A cross-border request accesses state objects across multiple partitions, thus forcing to synchronize the related partitions. Synchronisation means a request r_i has to be in head position in all partitions queues Q of the partitions which shall be accessed. Here a queue Q_j is just a buffer for incoming requests.

  • Cross Border Execution request:
    This instance of request r_0 is located in the queue of that partition the machine is the leader of. The CBE request will be executed.
  • Cross Border Synchronization request:
    This instance of request r_0 is located in all queues of partitions which are accessed but where the current machine is not the leader of. They are only used the guarantee a deterministic execution of cross-border requests over all replicas.
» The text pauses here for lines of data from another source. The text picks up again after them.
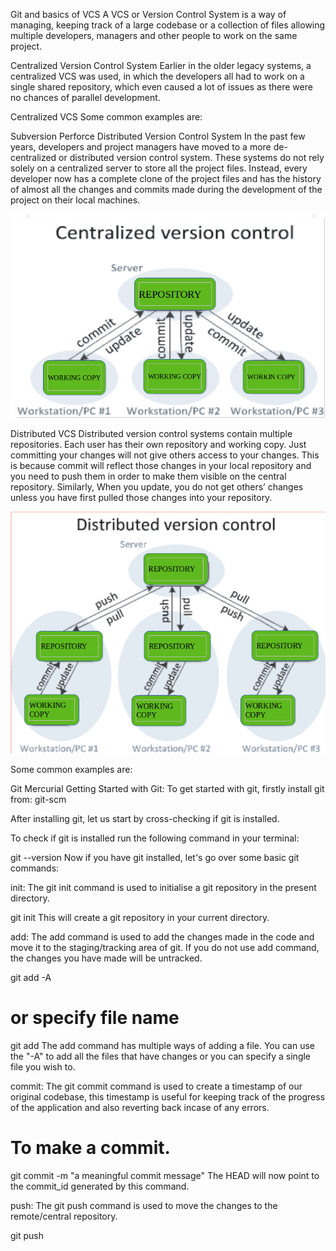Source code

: Git and basics of VCS
A VCS or Version Control System is a way of managing, keeping track of a large codebase or a collection of files allowing multiple developers, managers and other people to work on the same project.

Centralized Version Control System
Earlier in the older legacy systems, a centralized VCS was used, in which the developers all had to work on a single shared repository, which even caused a lot of issues as there were no chances of parallel development.

Centralized VCS
Some common examples are:

Subversion
Perforce
Distributed Version Control System
In the past few years, developers and project managers have moved to a more de-centralized or distributed version control system. These systems do not rely solely on a centralized server to store all the project files. Instead, every developer now has a complete clone of the project files and has the history of almost all the changes and commits made during the development of the project on their local machines.

![](image/cvcss.png)


Distributed VCS
Distributed version control systems contain multiple repositories. Each user has their own repository and working copy. Just committing your changes will not give others access to your changes. This is because commit will reflect those changes in your local repository and you need to push them in order to make them visible on the central repository. Similarly, When you update, you do not get others’ changes unless you have first pulled those changes into your repository. 

![](image/distvcs.png)


Some common examples are:

Git
Mercurial
Getting Started with Git:
To get started with git, firstly install git from: git-scm

After installing git, let us start by cross-checking if git is installed.

To check if git is installed run the following command in your terminal:

git --version
Now if you have git installed, let's go over some basic git commands:

init: The git init command is used to initialise a git repository in the present directory.

git init
This will create a git repository in your current directory.

add: The add command is used to add the changes made in the code and move it to the staging/tracking area of git. If you do not use add command, the changes you have made will be untracked.

 git add -A
 # or specify file name
 git add <filename>
The add command has multiple ways of adding a file. You can use the "-A" to add all the files that have changes or you can specify a single file you wish to.

commit: The git commit command is used to create a timestamp of our original codebase, this timestamp is useful for keeping track of the progress of the application and also reverting back incase of any errors.

# To make a commit.
git commit -m "a meaningful commit message"
The HEAD will now point to the commit_id generated by this command.

push: The git push command is used to move the changes to the remote/central repository.

git push <remote-repo-alias> <branchname>
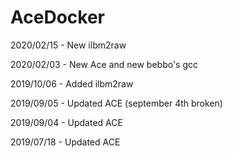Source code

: # AceDocker

2020/02/15 - New ilbm2raw

2020/02/03 - New Ace and new bebbo's gcc

2019/10/06 - Added ilbm2raw

2019/09/05 - Updated ACE (september 4th broken)

2019/09/04 - Updated ACE

2019/07/18 - Updated ACE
Only when r_i is ready it can be used for consensus and execution. This way the consistency can be guaranteed. But it will happen that r_i is at head for some Q_j at time t and for other Q_k not, which introduces active waiting until HEAD(Q_k) = r_i for all k.

Deadlocks caused by Cross-Border Requests

Besides the introduced synchronization and therefore the loss of parallelism the cross-border request have another disadvantage; they can lead to deadlocks. It is possible that multiple cb requests access the replicas at the same time leading to the following situation:

In this scenario r_0 waits for r_1 to be executed and to release its CBS requests, and vis versa. Deadlock resolution strategies will be discussed later.

Machine Learning to predict the best Partitioning

As described above it is possible to partition the state of the state machine and achieve parallelism within the BFT protocol. But this leads to a new problem: How to find the best partitioning? For some applications it may be an easy answer, as non of there state objects is related to the other. Therefore they just can be distributed by achieving:

  • an equal number of objects in every partition
  • an equal access rates in the partitions
  • etc.

But for data models which aren't that simple the 'best' partitioning has to be predicted out of the underlying data and the application behaviour. A detailed description of a solution I developed will be given later. It is based on graph partitioning.